Only the lines from the one containing "HTC correction (0-1), (-) |" through the end of the entries should be repeated, exactly as they appear, first and last included.

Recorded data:
=== Section Start ===
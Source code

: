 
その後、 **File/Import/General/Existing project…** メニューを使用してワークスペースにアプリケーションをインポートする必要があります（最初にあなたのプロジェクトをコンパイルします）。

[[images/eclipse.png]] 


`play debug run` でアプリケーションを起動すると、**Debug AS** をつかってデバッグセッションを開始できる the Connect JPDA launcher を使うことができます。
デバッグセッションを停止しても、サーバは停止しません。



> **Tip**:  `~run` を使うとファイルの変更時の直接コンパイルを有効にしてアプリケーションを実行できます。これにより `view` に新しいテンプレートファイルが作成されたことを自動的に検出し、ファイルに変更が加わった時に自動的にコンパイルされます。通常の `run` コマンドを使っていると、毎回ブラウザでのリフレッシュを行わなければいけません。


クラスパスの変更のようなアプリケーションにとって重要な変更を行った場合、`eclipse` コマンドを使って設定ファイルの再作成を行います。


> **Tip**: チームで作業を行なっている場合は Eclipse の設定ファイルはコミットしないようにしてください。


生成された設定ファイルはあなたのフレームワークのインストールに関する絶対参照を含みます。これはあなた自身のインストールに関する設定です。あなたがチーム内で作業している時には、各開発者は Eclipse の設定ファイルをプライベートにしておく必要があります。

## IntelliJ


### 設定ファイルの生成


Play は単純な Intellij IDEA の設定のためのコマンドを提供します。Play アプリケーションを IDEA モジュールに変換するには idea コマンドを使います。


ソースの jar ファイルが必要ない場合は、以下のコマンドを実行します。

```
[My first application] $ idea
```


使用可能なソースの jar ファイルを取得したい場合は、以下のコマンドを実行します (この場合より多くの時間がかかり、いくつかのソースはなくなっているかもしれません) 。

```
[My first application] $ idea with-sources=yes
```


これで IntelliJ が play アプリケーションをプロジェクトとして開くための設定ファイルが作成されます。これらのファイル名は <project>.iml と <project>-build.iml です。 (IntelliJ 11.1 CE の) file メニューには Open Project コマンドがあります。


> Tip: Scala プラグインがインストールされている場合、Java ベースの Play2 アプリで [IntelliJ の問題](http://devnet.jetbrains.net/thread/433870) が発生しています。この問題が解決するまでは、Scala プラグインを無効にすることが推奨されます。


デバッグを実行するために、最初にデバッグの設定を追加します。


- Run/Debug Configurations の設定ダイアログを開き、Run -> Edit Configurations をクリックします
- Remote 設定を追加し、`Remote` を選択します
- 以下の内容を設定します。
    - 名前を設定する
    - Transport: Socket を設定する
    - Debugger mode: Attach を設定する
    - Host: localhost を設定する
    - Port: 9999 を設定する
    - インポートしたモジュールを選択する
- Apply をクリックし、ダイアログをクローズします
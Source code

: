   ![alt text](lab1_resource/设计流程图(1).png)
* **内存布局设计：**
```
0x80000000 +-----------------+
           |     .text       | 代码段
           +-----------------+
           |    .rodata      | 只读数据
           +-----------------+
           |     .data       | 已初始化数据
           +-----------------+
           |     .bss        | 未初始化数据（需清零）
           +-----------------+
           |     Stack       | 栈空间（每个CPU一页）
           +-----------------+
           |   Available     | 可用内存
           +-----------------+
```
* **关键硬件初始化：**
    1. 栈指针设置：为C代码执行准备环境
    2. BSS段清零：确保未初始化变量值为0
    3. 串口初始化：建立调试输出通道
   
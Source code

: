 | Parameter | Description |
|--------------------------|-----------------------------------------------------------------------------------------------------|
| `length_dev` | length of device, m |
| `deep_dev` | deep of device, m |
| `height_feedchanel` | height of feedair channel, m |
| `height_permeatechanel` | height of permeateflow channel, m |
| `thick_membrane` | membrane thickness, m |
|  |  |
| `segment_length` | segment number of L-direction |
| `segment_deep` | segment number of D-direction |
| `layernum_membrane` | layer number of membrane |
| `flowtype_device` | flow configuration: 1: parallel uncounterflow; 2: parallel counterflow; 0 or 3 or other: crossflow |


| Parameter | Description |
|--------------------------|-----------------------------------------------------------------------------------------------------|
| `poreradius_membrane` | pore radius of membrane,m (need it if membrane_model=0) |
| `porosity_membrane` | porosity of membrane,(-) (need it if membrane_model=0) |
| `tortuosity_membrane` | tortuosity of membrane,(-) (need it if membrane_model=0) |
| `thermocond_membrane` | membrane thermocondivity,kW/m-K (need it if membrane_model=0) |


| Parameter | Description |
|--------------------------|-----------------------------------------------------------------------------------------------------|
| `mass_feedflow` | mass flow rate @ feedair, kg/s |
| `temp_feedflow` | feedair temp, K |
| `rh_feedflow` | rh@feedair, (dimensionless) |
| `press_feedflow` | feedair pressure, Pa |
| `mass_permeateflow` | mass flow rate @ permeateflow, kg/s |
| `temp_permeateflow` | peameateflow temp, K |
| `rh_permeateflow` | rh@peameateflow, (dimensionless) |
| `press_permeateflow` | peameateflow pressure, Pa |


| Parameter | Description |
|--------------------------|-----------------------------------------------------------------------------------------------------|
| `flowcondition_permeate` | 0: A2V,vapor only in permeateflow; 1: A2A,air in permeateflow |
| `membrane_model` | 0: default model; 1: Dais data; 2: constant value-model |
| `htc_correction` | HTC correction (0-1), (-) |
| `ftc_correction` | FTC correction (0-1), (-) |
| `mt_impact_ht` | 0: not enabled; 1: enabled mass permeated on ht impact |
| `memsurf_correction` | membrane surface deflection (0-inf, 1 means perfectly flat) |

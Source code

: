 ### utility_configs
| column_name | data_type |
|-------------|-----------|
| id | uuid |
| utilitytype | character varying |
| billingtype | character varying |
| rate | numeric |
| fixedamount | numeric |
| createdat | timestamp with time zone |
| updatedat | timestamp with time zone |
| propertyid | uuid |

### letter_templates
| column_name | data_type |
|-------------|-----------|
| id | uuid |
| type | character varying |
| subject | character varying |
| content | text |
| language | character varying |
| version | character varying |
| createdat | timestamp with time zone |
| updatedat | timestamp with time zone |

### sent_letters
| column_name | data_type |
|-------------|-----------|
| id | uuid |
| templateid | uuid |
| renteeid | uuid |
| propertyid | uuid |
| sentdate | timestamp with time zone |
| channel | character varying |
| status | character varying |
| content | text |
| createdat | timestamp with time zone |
=== Section End ===
§ **Exercise solution**:
| `htc_correction` | HTC correction (0-1), (-) |
| `ftc_correction` | FTC correction (0-1), (-) |
| `mt_impact_ht` | 0: not enabled; 1: enabled mass permeated on ht impact |
| `memsurf_correction` | membrane surface deflection (0-inf, 1 means perfectly flat) |

Source code

: ### utility_configs
| column_name | data_type |
|-------------|-----------|
| id | uuid |
| utilitytype | character varying |
| billingtype | character varying |
| rate | numeric |
| fixedamount | numeric |
| createdat | timestamp with time zone |
| updatedat | timestamp with time zone |
| propertyid | uuid |

### letter_templates
| column_name | data_type |
|-------------|-----------|
| id | uuid |
| type | character varying |
| subject | character varying |
| content | text |
| language | character varying |
| version | character varying |
| createdat | timestamp with time zone |
| updatedat | timestamp with time zone |

### sent_letters
| column_name | data_type |
|-------------|-----------|
| id | uuid |
| templateid | uuid |
| renteeid | uuid |
| propertyid | uuid |
| sentdate | timestamp with time zone |
| channel | character varying |
| status | character varying |
| content | text |
| createdat | timestamp with time zone |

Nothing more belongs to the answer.